Tuesday, March 04, 2003
I've been thinking about our culture's burgeoning obsession with the penis. It's rather difficult not to, since I get a pile of penis-related spam every day (and having four active e-mail accounts, well, that adds up to a lot of penis spam). I've received thirty such solicitations at Desvernine@aol.com in the past week alone. A few address the issue of male impotence, but most of them are concerned with drugs (usually Viagra) and exercises which will, supposedly, increase the size of a man's penis. I'm not exactly sure why. I don't know many women who think bigger is better. I sure don't. I think it's something that's spread from the gay male subculture to mainstream culture. At any rate, it's a fairly monotonous lot of spam. I was amused yesterday, though, at one such advert with the intriguingly cryptic subject line, "accesxory phoaodiode." I had to look, even though I suspected what was waiting for me. With a come-on like that, how could I do otherwise? "Strengthen and harden your erection like a length of steel pipe," it promised. "Develop your PC muscle to form a truly muscular-looking penis that will impress and arouse your lover. I guarantee they'll brag to their friends"

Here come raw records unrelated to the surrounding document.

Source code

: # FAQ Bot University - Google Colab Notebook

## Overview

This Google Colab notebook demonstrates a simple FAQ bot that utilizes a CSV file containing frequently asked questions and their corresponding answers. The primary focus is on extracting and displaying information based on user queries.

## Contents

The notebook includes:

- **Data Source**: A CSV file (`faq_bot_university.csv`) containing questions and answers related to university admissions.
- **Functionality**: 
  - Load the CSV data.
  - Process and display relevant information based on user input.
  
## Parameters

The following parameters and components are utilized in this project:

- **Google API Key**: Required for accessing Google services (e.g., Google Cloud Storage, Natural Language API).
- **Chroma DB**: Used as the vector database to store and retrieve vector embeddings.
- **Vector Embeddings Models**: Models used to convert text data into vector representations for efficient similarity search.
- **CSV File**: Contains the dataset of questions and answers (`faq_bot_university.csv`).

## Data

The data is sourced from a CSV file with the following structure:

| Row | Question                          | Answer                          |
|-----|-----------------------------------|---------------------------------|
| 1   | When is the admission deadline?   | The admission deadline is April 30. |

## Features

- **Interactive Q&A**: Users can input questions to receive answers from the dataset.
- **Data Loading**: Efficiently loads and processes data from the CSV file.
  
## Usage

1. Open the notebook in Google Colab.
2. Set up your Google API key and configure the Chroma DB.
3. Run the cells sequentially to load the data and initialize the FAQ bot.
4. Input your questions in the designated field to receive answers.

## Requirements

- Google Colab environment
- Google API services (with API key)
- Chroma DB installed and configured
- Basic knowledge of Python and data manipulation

I think I'll take this as proof positive that I really don't don't live in the same world as most people. I'd rather not consider a gaggle of women bragging to one another about their man's steel-pipe erection. It's just too icky.

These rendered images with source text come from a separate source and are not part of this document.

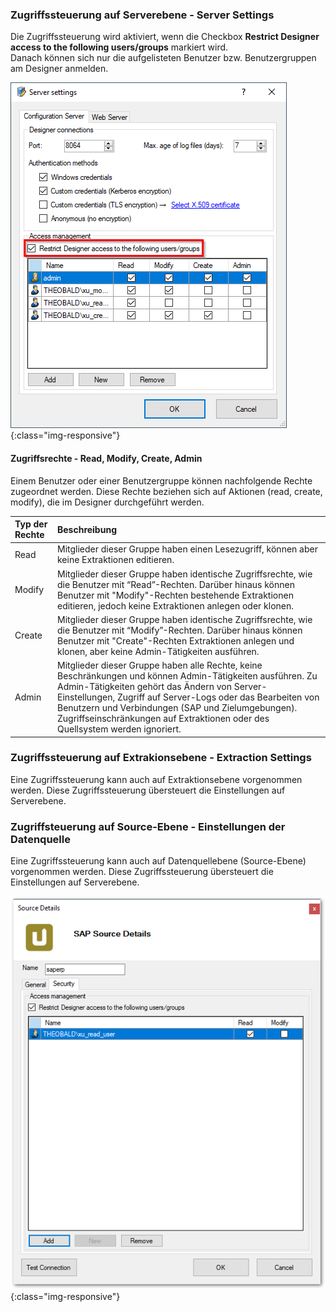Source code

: ### Zugriffssteuerung auf Serverebene - Server Settings
Die Zugriffssteuerung wird aktiviert, wenn die Checkbox **Restrict Designer access to the following users/groups** markiert wird.<br>
Danach können sich nur die aufgelisteten Benutzer bzw. Benutzergruppen am Designer anmelden.

![Server-Settings_](/img/content/Server-Settings_.png){:class="img-responsive"}


#### Zugriffsrechte - Read, Modify, Create, Admin

Einem Benutzer oder einer Benutzergruppe können nachfolgende Rechte zugeordnet werden. Diese Rechte beziehen sich auf Aktionen (read, create, modify), die im Designer durchgeführt werden. 

| Typ der Rechte | Beschreibung |
| :------ |:--- | 
| Read | Mitglieder dieser Gruppe haben einen Lesezugriff, können aber keine Extraktionen editieren.|
| Modify | Mitglieder dieser Gruppe haben identische Zugriffsrechte, wie die Benutzer mit “Read”-Rechten. Darüber hinaus können Benutzer mit "Modify"-Rechten bestehende Extraktionen editieren, jedoch keine Extraktionen anlegen oder klonen.|
|Create| Mitglieder dieser Gruppe haben identische Zugriffsrechte, wie die Benutzer mit “Modify”-Rechten. Darüber hinaus können Benutzer mit "Create"-Rechten Extraktionen anlegen und klonen, aber keine Admin-Tätigkeiten ausführen.|
|Admin|Mitglieder dieser Gruppe haben alle Rechte, keine Beschränkungen und können Admin-Tätigkeiten ausführen. Zu Admin-Tätigkeiten gehört das Ändern von Server-Einstellungen, Zugriff auf Server-Logs oder das Bearbeiten von Benutzern und Verbindungen (SAP und Zielumgebungen). Zugriffseinschränkungen auf Extraktionen oder des Quellsystem werden ignoriert.|


### Zugriffssteuerung auf Extrakionsebene - Extraction Settings
Eine Zugriffssteuerung kann auch auf Extraktionsebene vorgenommen werden. Diese Zugriffssteuerung übersteuert die Einstellungen auf Serverebene.



### Zugriffsteuerung auf Source-Ebene - Einstellungen der Datenquelle
Eine Zugriffssteuerung kann auch auf Datenquellebene (Source-Ebene) vorgenommen werden. Diese Zugriffssteuerung übersteuert die Einstellungen auf Serverebene.

![Server-Settings_](/img/content/XU_Extraction_Security2.png){:class="img-responsive"}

Don't think I have anything against penises. No, they're fine things (though they'd be significantly more practical and attractive if they were retractable). Within reason. I'm not so sure that 7"-8" is within reason. Way too much of a good thing. I know that excess is in these days, but there are certain considerations of the female anatomy that should be entertained. Unless one has no intent of employing one's penis in male-female intercourse.

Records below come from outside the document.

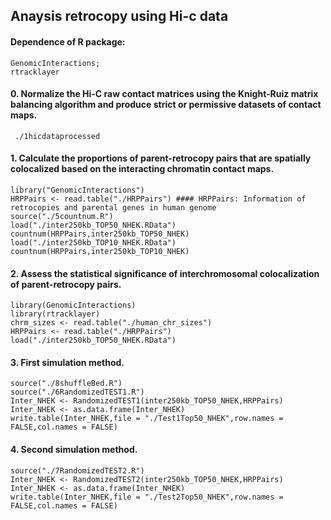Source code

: ## Anaysis retrocopy using Hi-c data

#### Dependence of R package:  
	
	GenomicInteractions;  
	rtracklayer  
#### 0. Normalize the Hi-C raw contact matrices using the Knight-Ruiz matrix balancing algorithm and produce strict or permissive datasets of contact maps.
     ./1hicdataprocessed
#### 1. Calculate the proportions of parent-retrocopy pairs that are spatially colocalized based on the interacting chromatin contact maps.
    library("GenomicInteractions")
    HRPPairs <- read.table("./HRPPairs") #### HRPPairs: Information of retrocopies and parental genes in human genome
    source("./5countnum.R")
    load("./inter250kb_TOP50_NHEK.RData")
    countnum(HRPPairs,inter250kb_TOP50_NHEK)
    load("./inter250kb_TOP10_NHEK.RData")
    countnum(HRPPairs,inter250kb_TOP10_NHEK)
#### 2. Assess the statistical significance of interchromosomal colocalization of parent-retrocopy pairs.
    library(GenomicInteractions)
    library(rtracklayer)
    chrm_sizes <- read.table("./human_chr_sizes")
    HRPPairs <- read.table("./HRPPairs")
    load("./inter250kb_TOP50_NHEK.RData")
#### 3. First simulation method.
    source("./8shuffleBed.R")
    source("./6RandomizedTEST1.R")
    Inter_NHEK <- RandomizedTEST1(inter250kb_TOP50_NHEK,HRPPairs)
    Inter_NHEK <- as.data.frame(Inter_NHEK)
    write.table(Inter_NHEK,file = "./Test1Top50_NHEK",row.names = FALSE,col.names = FALSE)
#### 4. Second simulation method.
    source("./7RandomizedTEST2.R")
    Inter_NHEK <- RandomizedTEST2(inter250kb_TOP50_NHEK,HRPPairs)
    Inter_NHEK <- as.data.frame(Inter_NHEK)
    write.table(Inter_NHEK,file = "./Test2Top50_NHEK",row.names = FALSE,col.names = FALSE)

I started wondering, what would the world be like if it suffered from a collective vulvic fixation, rather than a phallic one? Instead of skyscrapers, might our cities consist of fantastic inverted architectures? Certainly they would pose no greater engineering difficulties than skyscrapers did (and do). It would all be about a race to have the deepest, not the tallest. It's a neat idea. But it's my idea and if you steal it, I'll sue.
Yesterday, Spooky and I spent over four hours editing the LRM ms. and there's still a lot to do. So I cancelled my plans to be out of town today. With any luck I can be mostly done by this evening. With any luck. Inevitably, I underestimate the time that will be required for a revision job. Almost every frelling time. We discovered eleven separate instances where, in the book, I'd used the phrase "long, long." Oh, and "long hall" or "long hallway." That's pretty damn vulvic, which is appropriate for this novel. Now that I think about it, my fiction's pretty damned vulvic, all in all. Jennifer's almost finished with her proofreading, then I'll have that set of notes, as well.
After a brief respite, the eBay auction is on again. Lots of stuff. Lots of stuff you can't live without. It's not stuff that'll give you a deeper vagina or a harder clit, but it's still pretty cool stuff.
Buy Me!!!!
Yesterday, Spooky and I picked up a copy of Nick Cave's latest, Nocturama. I've only had time to listen to it once, but it's good. More robust than his last album or two, I think.
When my eyes started bleeding too much to work on the ms. any longer, we watched "A Clockwork Nebari" and "Die Me, Dichotomy" from the Farscape Volume 5, Season 2 DVD, because everyone knows that television screens are much easier on your eyes than a computer monitor.